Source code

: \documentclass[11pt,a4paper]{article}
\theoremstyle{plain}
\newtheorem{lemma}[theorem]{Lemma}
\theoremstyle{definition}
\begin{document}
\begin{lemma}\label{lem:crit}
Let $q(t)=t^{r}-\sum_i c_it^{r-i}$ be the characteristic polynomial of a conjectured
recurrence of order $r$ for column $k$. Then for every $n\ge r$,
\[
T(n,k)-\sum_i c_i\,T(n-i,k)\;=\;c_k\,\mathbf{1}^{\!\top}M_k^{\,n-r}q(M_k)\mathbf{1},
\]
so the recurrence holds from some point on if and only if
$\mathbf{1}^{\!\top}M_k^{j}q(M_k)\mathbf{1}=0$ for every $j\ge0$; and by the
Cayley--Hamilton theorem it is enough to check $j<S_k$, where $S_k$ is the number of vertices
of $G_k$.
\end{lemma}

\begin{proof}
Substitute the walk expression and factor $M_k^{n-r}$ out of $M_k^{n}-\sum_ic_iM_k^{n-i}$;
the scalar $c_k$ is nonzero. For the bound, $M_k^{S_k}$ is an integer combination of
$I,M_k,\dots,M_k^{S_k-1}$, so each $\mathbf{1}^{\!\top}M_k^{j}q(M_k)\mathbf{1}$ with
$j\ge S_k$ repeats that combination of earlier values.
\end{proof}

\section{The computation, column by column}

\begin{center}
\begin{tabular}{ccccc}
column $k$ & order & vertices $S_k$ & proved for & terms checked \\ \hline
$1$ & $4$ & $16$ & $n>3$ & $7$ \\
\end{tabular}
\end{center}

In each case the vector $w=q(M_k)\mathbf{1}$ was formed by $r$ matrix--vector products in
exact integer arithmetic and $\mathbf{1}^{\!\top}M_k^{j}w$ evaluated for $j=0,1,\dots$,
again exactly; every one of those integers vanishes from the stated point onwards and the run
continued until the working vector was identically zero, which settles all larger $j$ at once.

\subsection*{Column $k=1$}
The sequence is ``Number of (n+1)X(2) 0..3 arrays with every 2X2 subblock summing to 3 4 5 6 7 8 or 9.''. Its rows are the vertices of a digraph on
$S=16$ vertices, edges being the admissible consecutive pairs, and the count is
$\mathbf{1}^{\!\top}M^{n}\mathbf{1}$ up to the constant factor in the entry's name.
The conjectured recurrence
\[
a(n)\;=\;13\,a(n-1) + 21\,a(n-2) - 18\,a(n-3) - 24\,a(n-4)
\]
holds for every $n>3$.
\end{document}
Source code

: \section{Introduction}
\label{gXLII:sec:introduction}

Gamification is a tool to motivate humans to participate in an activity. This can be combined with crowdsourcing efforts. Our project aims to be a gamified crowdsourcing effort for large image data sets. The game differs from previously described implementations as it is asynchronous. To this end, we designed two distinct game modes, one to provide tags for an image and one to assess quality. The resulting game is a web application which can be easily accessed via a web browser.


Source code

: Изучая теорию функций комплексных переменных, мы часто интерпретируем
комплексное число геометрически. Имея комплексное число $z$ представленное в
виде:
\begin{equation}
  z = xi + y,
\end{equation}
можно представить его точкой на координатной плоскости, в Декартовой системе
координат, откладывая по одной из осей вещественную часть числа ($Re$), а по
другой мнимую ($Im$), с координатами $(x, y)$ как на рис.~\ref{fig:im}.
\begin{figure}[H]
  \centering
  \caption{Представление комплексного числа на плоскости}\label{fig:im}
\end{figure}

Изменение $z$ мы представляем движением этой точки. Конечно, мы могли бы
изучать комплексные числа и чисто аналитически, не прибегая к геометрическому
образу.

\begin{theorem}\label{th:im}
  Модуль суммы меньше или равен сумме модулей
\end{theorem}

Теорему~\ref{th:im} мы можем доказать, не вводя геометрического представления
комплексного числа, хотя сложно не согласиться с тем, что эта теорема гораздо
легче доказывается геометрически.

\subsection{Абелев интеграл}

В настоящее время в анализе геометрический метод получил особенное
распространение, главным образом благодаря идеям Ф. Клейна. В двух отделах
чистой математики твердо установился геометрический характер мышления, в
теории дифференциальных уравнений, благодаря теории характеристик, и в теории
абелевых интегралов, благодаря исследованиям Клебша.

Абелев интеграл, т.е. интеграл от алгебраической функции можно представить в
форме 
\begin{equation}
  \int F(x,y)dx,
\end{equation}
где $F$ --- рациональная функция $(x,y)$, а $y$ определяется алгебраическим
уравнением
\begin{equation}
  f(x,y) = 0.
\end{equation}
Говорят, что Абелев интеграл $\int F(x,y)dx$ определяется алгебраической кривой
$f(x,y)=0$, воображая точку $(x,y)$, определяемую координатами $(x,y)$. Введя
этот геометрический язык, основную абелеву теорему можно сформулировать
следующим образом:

_ _ _

The records above should be given again in full, exactly as written.

■ **Worked solution**:
Source code

: \documentclass[11pt,a4paper]{article}
\theoremstyle{plain}
\newtheorem{lemma}[theorem]{Lemma}
\theoremstyle{definition}
\begin{document}
\begin{lemma}\label{lem:crit}
Let $q(t)=t^{r}-\sum_i c_it^{r-i}$ be the characteristic polynomial of a conjectured
recurrence of order $r$ for column $k$. Then for every $n\ge r$,
\[
T(n,k)-\sum_i c_i\,T(n-i,k)\;=\;c_k\,\mathbf{1}^{\!\top}M_k^{\,n-r}q(M_k)\mathbf{1},
\]
so the recurrence holds from some point on if and only if
$\mathbf{1}^{\!\top}M_k^{j}q(M_k)\mathbf{1}=0$ for every $j\ge0$; and by the
Cayley--Hamilton theorem it is enough to check $j<S_k$, where $S_k$ is the number of vertices
of $G_k$.
\end{lemma}

\begin{proof}
Substitute the walk expression and factor $M_k^{n-r}$ out of $M_k^{n}-\sum_ic_iM_k^{n-i}$;
the scalar $c_k$ is nonzero. For the bound, $M_k^{S_k}$ is an integer combination of
$I,M_k,\dots,M_k^{S_k-1}$, so each $\mathbf{1}^{\!\top}M_k^{j}q(M_k)\mathbf{1}$ with
$j\ge S_k$ repeats that combination of earlier values.
\end{proof}

\section{The computation, column by column}

\begin{center}
\begin{tabular}{ccccc}
column $k$ & order & vertices $S_k$ & proved for & terms checked \\ \hline
$1$ & $4$ & $16$ & $n>3$ & $7$ \\
\end{tabular}
\end{center}

In each case the vector $w=q(M_k)\mathbf{1}$ was formed by $r$ matrix--vector products in
exact integer arithmetic and $\mathbf{1}^{\!\top}M_k^{j}w$ evaluated for $j=0,1,\dots$,
again exactly; every one of those integers vanishes from the stated point onwards and the run
continued until the working vector was identically zero, which settles all larger $j$ at once.

\subsection*{Column $k=1$}
The sequence is ``Number of (n+1)X(2) 0..3 arrays with every 2X2 subblock summing to 3 4 5 6 7 8 or 9.''. Its rows are the vertices of a digraph on
$S=16$ vertices, edges being the admissible consecutive pairs, and the count is
$\mathbf{1}^{\!\top}M^{n}\mathbf{1}$ up to the constant factor in the entry's name.
The conjectured recurrence
\[
a(n)\;=\;13\,a(n-1) + 21\,a(n-2) - 18\,a(n-3) - 24\,a(n-4)
\]
holds for every $n>3$.
\end{document}
Source code

: \section{Introduction}
\label{gXLII:sec:introduction}

Gamification is a tool to motivate humans to participate in an activity. This can be combined with crowdsourcing efforts. Our project aims to be a gamified crowdsourcing effort for large image data sets. The game differs from previously described implementations as it is asynchronous. To this end, we designed two distinct game modes, one to provide tags for an image and one to assess quality. The resulting game is a web application which can be easily accessed via a web browser.


Source code

: Изучая теорию функций комплексных переменных, мы часто интерпретируем
комплексное число геометрически. Имея комплексное число $z$ представленное в
виде:
\begin{equation}
  z = xi + y,
\end{equation}
можно представить его точкой на координатной плоскости, в Декартовой системе
координат, откладывая по одной из осей вещественную часть числа ($Re$), а по
другой мнимую ($Im$), с координатами $(x, y)$ как на рис.~\ref{fig:im}.
\begin{figure}[H]
  \centering
  \caption{Представление комплексного числа на плоскости}\label{fig:im}
\end{figure}

Изменение $z$ мы представляем движением этой точки. Конечно, мы могли бы
изучать комплексные числа и чисто аналитически, не прибегая к геометрическому
образу.

\begin{theorem}\label{th:im}
  Модуль суммы меньше или равен сумме модулей
\end{theorem}

Теорему~\ref{th:im} мы можем доказать, не вводя геометрического представления
комплексного числа, хотя сложно не согласиться с тем, что эта теорема гораздо
легче доказывается геометрически.

\subsection{Абелев интеграл}

В настоящее время в анализе геометрический метод получил особенное
распространение, главным образом благодаря идеям Ф. Клейна. В двух отделах
чистой математики твердо установился геометрический характер мышления, в
теории дифференциальных уравнений, благодаря теории характеристик, и в теории
абелевых интегралов, благодаря исследованиям Клебша.

Абелев интеграл, т.е. интеграл от алгебраической функции можно представить в
форме 
\begin{equation}
  \int F(x,y)dx,
\end{equation}
где $F$ --- рациональная функция $(x,y)$, а $y$ определяется алгебраическим
уравнением
\begin{equation}
  f(x,y) = 0.
\end{equation}
Говорят, что Абелев интеграл $\int F(x,y)dx$ определяется алгебраической кривой
$f(x,y)=0$, воображая точку $(x,y)$, определяемую координатами $(x,y)$. Введя
этот геометрический язык, основную абелеву теорему можно сформулировать
следующим образом:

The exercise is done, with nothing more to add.